Laudes Creaturarum. Translated to English from the earliest known copy by Barbara Carle. Design and letterpress by Myriam S. P. de Arteni. Fifteen original drawings in Sumi ink by Stefan Arteni.
[Jackson Heights, New York: Sol Invictus], 1992. (AFC3154)

Signed by Myriam S. P. Arteni and Stefan Arteni below the colophon. Numbered 8 in an edition of twenty-six copies.

Perhaps the first literary work written in the Italian language, Francis of Assisi’s Laudes Creaturarum (Praise of the Creatures), also known as O Cantico di Frate Sole (The Canticle of Brother Sun), was composed in 1224 by Francis, born Giovanni di Pietro di Bernardone in 1181 or 1182. He died in 1226. The canticle offers expressions of praise to God through his creations: Brother Sun, Sister Moon, Brother Wind, Sister Water, Brother Fire, Sister Mother Earth, those who forgive and bear suffering, and Sister Corporeal Death. It has been translated into many languages, was the basis for dramatic and also cinematic works, and has been set to music, as in the hymn “All Creatures of Our God and King,” and pieces by composers Franz Liszt, Paul Hindemith, and Carl Orff.

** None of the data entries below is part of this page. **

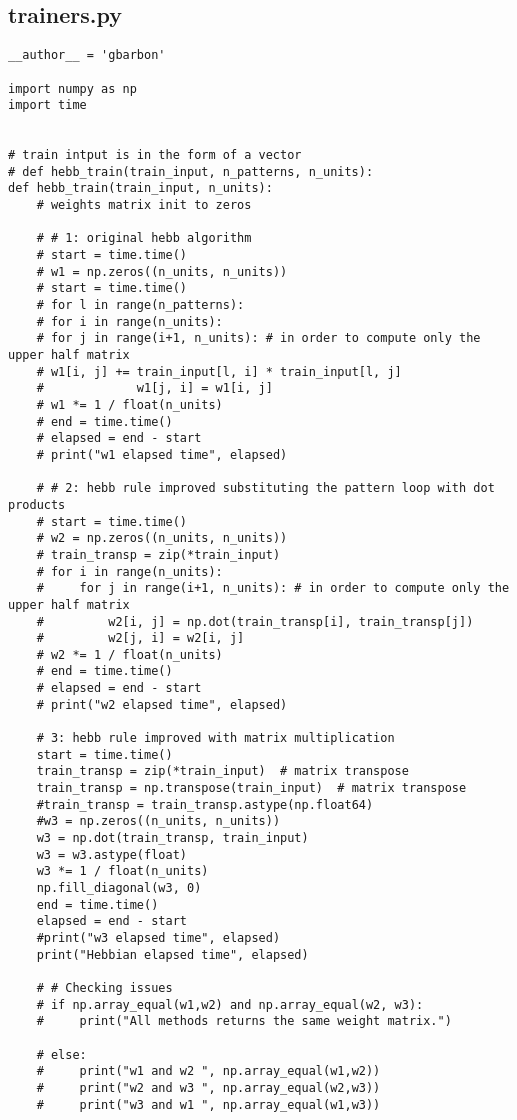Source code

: \documentclass[letterpaper,twocolumn,10pt]{article}
\begin{document}
\subsection{trainers.py}
\begin{lstlisting}
__author__ = 'gbarbon'

import numpy as np
import time


# train intput is in the form of a vector
# def hebb_train(train_input, n_patterns, n_units):
def hebb_train(train_input, n_units):
    # weights matrix init to zeros

    # # 1: original hebb algorithm
    # start = time.time()
    # w1 = np.zeros((n_units, n_units))
    # start = time.time()
    # for l in range(n_patterns):
    # for i in range(n_units):
    # for j in range(i+1, n_units): # in order to compute only the upper half matrix
    # w1[i, j] += train_input[l, i] * train_input[l, j]
    #             w1[j, i] = w1[i, j]
    # w1 *= 1 / float(n_units)
    # end = time.time()
    # elapsed = end - start
    # print("w1 elapsed time", elapsed)

    # # 2: hebb rule improved substituting the pattern loop with dot products
    # start = time.time()
    # w2 = np.zeros((n_units, n_units))
    # train_transp = zip(*train_input)
    # for i in range(n_units):
    #     for j in range(i+1, n_units): # in order to compute only the upper half matrix
    #         w2[i, j] = np.dot(train_transp[i], train_transp[j])
    #         w2[j, i] = w2[i, j]
    # w2 *= 1 / float(n_units)
    # end = time.time()
    # elapsed = end - start
    # print("w2 elapsed time", elapsed)

    # 3: hebb rule improved with matrix multiplication
    start = time.time()
    train_transp = zip(*train_input)  # matrix transpose
    train_transp = np.transpose(train_input)  # matrix transpose
    #train_transp = train_transp.astype(np.float64)
    #w3 = np.zeros((n_units, n_units))
    w3 = np.dot(train_transp, train_input)
    w3 = w3.astype(float)
    w3 *= 1 / float(n_units)
    np.fill_diagonal(w3, 0)
    end = time.time()
    elapsed = end - start
    #print("w3 elapsed time", elapsed)
    print("Hebbian elapsed time", elapsed)

    # # Checking issues
    # if np.array_equal(w1,w2) and np.array_equal(w2, w3):
    #     print("All methods returns the same weight matrix.")

    # else:
    #     print("w1 and w2 ", np.array_equal(w1,w2))
    #     print("w2 and w3 ", np.array_equal(w2,w3))
    #     print("w3 and w1 ", np.array_equal(w1,w3))


\end{lstlisting}
\end{document}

This invitingly tactile 1992 publication, a contrast of carefully set type and broad gestural strokes, offers references to many cultures from many times. The book emanated from Sol Invictus Press in New York, a partnership of Myriam Sanchez-Posada de Arteni (b. 1947), the Colombian-born Senior Exhibition Conservator at the New York Public Library, and master calligrapher Stefan C. Arteni (born in Bucharest, 1948). Sol Invictus is from the Latin “Unconquered Sun.” The artists of Sol Invictus “intend to revive the tradition of the Scriptorium: word and image should again be treasured, read, reread, looked at and meditated upon. We look for a perfect marriage of paper, image and typeface.”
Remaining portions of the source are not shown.